When Fiona Byrne of the Shamrock Au Pair Agency in Co Carlow gets inquiries from couples who are both working full-time and have pre-school children, she tells them straight that what they need is a nanny. Generally, an au pair should not be expected to work more than 30-35 hours a week in return for full board, lodging and about €100 “pocket money”.

Byrne would not recommend au pairs for the care of a baby under six months unless a parent is present. Nor can they be expected to cope with three children under four. Leaving them overnight alone in the house with the children is also a no-no.

Families can be a bit taken aback to be told by an agency that they are not suitable for an au pair, but it is unrealistic as well as unfair expectations which lead to disappointment and exploitation.

Even where both sides are well intentioned, putting the right au pair into the right family is vital. Agents, such as Caroline Joyce of Cara International in Castlebar, see “matchmaking” as a key part of their job.

In her experience, the most common causes of problems are: personality clashes – “two strong women in the house”; families expecting au pairs to do all the household jobs; and homesickness.

The interpretation of “light housework” varies. Joyce says it should be kept to that associated with the children. “You don’t want them ironing baskets of men’s shirts or cleaning windows.”

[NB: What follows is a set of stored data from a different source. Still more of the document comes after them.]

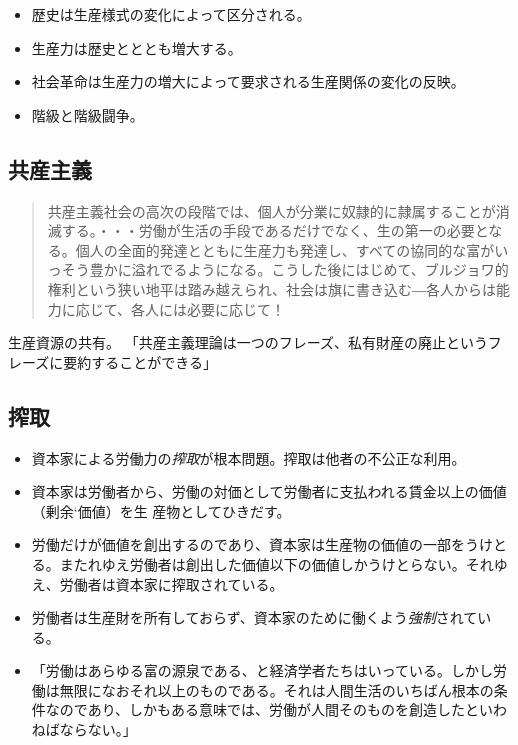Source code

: \documentclass[uplatex,dvipdfmx]{jsarticle} \usepackage{mystyle}%
\begin{document}
\begin{itemize}
\item 歴史は生産様式の変化によって区分される。
\item 生産力は歴史とととも増大する。
\item 社会革命は生産力の増大によって要求される生産関係の変化の反映。
\item 階級と階級闘争。
\end{itemize}




\subsection{共産主義}

\begin{quote}
  共産主義社会の高次の段階では、個人が分業に奴隷的に隷属することが消滅する。・・・労働が生活の手段であるだけでなく、生の第一の必要となる。個人の全面的発達とともに生産力も発達し、すべての協同的な富がいっそう豊かに溢れでるようになる。こうした後にはじめて、ブルジョワ的権利という狭い地平は踏み越えられ、社会は旗に書き込む{\――}各人からは能力に応じて、各人には必要に応じて！
\end{quote}


生産資源の共有。
「共産主義理論は一つのフレーズ、私有財産の廃止というフレーズに要約することができる」



\subsection{搾取}

\begin{itemize}
\item 資本家による労働力の\emph{搾取}が根本問題。搾取は他者の不公正な利用。
\item 資本家は労働者から、労働の対価として労働者に支払われる賃金以上の価値（剰余`価値）を生
  産物としてひきだす。
\item 労働だけが価値を創出するのであり、資本家は生産物の価値の一部をうけとる。またれゆえ労働者は創出した価値以下の価値しかうけとらない。それゆえ、労働者は資本家に搾取されている。
\item 労働者は生産財を所有しておらず、資本家のために働くよう\emph{強制}されている。

\item 「労働はあらゆる富の源泉である、と経済学者たちはいっている。しかし労働は無限になおそれ以上のものである。それは人間生活のいちばん根本の条件なのであり、しかもある意味では、労働が人間そのものを創造したといわねばならない。」

\end{itemize}
\end{document}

Swiss-born Celia Anderson runs a “tiny” agency in Co Mayo called Au Pair Solution. She says there are some “scary stories” of the experiences of people getting an au pair online, or au pairs finding families that way.

She is more concerned about the latter “because the families can always say, ‘Go away’”. She has “rescued” three au pairs who came here independently but turned to her when things went wrong.

In two cases they were being paid only “now and then” and one of them was also overwhelmed by having to care for a young baby. The third au pair was being used “like a slave”, Anderson reports.

“She had to do all the cleaning in the house and was not allowed to go out. I gave her the bus fare to get here from Donegal. She stayed with me for four weeks, but she was so rattled by the experience I advised her to go home.”

Anderson says that if she has a family for whom everything has to be perfect, she would prefer to give them a Swiss, German or Dutch au pair. Whereas for a family who likes a more relaxed life and wants somebody lively, she would opt for an Italian or Spanish one.

Gayle and David Foulds, who run their own business, Prontaprint, in Dublin city centre, saw an au pair as the best and most affordable option for their school-going children, now aged six and eight, when she needed to increase her part-time working hours to full-time. And on the whole it has worked well for them.

They are unusual in this country in having used a male au pair. In hindsight, it was not one of their better experiences, and they were not too sorry when his stay was cut short by being called up for military service at home in Austria.

Gayle puts their problems with him down to his immaturity, being only 18, rather than his gender. “We found living with him a bit of a pain in the neck.” He was not very interesting to chat to, she says, and after that they decided to look for au pairs aged at least 21. She also stipulates no vegetarians or fussy eaters.

It is from experience that families learn what type of au pair is likely to drive them bonkers – and they can then screen candidates accordingly.

Anybody considering using an au pair for the first time should reflect on whether they can cope with the loss of privacy – and be honest about whether they are really prepared to treat him or her as one of the family.

“You would only take an au pair if you think you can make it work,” says Foulds. “If you are desperate, with no other option – you probably should not have one!”